→ **Records from a data source**

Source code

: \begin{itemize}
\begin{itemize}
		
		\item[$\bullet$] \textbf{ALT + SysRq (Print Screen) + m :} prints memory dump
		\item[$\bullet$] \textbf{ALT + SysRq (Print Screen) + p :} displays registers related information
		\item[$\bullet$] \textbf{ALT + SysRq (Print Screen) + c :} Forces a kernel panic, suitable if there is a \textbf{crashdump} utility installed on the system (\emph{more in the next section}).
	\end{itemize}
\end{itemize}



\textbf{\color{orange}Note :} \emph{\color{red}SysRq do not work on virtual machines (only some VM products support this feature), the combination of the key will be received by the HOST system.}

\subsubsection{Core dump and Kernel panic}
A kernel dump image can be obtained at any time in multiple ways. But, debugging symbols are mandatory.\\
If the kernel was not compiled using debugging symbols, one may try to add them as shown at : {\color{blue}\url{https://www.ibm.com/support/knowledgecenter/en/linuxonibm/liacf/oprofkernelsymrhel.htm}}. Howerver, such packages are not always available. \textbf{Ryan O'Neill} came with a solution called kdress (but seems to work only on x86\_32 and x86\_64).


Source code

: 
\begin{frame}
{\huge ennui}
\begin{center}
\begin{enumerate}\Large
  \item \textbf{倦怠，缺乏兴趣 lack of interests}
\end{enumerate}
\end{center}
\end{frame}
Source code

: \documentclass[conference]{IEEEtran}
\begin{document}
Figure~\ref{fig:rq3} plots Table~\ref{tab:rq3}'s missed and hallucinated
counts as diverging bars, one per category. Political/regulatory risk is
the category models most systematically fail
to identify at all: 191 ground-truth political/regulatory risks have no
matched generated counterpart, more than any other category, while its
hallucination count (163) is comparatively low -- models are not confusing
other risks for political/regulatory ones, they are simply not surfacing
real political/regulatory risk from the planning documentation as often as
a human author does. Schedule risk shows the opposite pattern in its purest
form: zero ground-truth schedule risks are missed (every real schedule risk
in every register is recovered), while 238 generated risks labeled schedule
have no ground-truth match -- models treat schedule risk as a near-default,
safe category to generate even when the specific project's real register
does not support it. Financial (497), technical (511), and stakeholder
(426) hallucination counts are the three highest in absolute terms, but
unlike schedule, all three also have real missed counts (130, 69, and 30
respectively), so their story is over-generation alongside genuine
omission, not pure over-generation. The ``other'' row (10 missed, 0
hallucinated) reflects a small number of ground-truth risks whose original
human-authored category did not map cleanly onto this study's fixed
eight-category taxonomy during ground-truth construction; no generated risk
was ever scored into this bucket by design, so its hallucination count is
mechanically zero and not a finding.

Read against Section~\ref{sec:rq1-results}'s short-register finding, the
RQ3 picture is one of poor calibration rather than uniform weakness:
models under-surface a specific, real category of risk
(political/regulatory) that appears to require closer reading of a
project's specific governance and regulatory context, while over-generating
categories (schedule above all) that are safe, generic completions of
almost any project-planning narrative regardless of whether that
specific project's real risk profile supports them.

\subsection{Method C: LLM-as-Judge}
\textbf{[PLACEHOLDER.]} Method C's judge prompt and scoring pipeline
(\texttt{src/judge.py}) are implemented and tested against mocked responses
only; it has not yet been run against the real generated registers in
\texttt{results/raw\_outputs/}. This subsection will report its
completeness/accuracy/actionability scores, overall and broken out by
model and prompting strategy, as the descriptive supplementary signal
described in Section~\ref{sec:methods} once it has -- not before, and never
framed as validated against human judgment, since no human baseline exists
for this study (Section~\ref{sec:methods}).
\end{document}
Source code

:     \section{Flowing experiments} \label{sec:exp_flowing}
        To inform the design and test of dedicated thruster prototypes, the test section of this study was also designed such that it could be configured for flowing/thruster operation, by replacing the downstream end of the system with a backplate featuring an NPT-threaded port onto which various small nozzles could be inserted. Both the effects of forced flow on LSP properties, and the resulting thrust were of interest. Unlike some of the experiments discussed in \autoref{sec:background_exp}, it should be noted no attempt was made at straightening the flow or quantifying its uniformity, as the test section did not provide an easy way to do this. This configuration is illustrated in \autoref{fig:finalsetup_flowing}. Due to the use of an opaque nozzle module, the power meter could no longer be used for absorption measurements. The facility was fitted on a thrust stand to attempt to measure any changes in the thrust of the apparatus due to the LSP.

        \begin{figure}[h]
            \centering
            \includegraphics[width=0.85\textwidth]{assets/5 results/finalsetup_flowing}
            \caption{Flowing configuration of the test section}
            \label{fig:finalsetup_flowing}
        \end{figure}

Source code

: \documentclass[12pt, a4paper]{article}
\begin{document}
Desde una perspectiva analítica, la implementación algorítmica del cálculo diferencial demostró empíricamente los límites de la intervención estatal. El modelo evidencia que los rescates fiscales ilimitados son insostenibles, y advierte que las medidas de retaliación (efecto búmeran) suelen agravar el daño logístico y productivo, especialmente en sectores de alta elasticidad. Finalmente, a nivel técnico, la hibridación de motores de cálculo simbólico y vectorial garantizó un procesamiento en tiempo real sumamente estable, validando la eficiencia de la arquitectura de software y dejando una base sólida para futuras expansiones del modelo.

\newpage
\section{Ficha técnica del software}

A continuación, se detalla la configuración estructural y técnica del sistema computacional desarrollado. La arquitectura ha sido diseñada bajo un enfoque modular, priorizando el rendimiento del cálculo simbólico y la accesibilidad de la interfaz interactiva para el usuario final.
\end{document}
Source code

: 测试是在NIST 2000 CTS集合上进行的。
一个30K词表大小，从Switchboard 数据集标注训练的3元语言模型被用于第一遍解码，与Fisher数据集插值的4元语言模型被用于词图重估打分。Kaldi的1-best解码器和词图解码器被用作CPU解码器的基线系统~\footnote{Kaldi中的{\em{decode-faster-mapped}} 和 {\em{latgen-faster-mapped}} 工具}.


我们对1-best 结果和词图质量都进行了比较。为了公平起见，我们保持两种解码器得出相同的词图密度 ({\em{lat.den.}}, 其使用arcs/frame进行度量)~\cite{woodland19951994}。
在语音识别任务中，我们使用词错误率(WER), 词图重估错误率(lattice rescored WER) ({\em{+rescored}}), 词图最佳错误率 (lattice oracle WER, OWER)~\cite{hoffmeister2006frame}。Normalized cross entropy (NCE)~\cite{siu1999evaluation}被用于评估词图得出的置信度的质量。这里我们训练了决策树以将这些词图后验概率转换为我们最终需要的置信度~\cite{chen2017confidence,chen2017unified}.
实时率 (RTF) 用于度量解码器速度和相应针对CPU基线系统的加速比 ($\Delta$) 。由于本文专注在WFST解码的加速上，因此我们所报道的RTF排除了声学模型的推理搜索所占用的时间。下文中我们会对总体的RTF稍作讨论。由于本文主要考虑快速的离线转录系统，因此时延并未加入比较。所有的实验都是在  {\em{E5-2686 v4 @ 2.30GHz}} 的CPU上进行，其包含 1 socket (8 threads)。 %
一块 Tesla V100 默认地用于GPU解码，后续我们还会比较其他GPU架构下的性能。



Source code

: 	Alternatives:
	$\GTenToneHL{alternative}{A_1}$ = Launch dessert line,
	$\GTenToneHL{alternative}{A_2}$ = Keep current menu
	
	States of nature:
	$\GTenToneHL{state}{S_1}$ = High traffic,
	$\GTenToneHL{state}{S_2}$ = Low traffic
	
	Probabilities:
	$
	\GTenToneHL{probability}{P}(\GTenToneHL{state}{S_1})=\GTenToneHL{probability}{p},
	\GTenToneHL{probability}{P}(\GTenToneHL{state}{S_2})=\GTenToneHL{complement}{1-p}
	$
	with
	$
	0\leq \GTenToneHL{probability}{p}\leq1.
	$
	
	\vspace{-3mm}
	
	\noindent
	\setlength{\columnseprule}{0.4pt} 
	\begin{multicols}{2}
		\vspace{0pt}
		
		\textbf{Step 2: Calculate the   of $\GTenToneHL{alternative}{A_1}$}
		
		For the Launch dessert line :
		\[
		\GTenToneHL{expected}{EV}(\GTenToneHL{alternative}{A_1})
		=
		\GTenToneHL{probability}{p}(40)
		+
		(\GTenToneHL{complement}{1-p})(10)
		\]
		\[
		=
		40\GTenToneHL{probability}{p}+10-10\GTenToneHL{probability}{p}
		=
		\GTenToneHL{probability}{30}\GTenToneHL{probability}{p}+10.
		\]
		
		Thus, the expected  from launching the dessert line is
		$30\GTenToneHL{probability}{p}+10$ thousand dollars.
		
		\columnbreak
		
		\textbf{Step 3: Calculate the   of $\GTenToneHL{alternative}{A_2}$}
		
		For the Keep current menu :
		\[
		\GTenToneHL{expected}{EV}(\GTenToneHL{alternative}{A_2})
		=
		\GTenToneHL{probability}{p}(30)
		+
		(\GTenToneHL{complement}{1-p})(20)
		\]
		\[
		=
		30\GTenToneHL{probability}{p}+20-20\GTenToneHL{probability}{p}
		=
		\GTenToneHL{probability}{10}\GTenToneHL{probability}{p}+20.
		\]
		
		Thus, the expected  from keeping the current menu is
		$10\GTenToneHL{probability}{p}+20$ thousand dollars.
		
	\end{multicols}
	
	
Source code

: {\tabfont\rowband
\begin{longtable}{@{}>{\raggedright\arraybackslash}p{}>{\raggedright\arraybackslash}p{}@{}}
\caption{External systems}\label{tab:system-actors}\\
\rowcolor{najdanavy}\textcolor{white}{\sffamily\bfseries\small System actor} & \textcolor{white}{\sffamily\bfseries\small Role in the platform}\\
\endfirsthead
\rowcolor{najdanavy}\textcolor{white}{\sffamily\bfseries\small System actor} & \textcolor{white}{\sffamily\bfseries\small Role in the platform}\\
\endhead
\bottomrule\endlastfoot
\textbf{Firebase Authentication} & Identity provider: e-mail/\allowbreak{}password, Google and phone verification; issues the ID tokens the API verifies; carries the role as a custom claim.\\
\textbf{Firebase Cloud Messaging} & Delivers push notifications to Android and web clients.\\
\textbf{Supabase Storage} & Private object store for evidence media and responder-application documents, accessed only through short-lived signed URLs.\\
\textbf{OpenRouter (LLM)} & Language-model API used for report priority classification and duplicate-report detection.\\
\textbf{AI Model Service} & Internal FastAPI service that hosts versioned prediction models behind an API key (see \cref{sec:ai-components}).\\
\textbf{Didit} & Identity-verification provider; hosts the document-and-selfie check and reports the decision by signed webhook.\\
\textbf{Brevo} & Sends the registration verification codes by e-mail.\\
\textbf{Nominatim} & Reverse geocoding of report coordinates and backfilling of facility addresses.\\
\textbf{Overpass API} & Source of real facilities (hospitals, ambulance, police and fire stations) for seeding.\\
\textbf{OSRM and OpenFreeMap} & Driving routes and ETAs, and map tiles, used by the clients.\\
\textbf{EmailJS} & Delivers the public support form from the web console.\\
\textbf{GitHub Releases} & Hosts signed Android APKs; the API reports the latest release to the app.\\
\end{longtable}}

→ **GOAL OF THE EXERCISE**
Starting with the line with "a custom claim.\\" above and going on through the line with "short-lived signed URLs.\\", transcribe every line exactly, both ends included, and add nothing.

→ **ANSWER BELOW**
\textbf{Firebase Authentication} & Identity provider: e-mail/\allowbreak{}password, Google and phone verification; issues the ID tokens the API verifies; carries the role as a custom claim.\\
\textbf{Firebase Cloud Messaging} & Delivers push notifications to Android and web clients.\\
\textbf{Supabase Storage} & Private object store for evidence media and responder-application documents, accessed only through short-lived signed URLs.\\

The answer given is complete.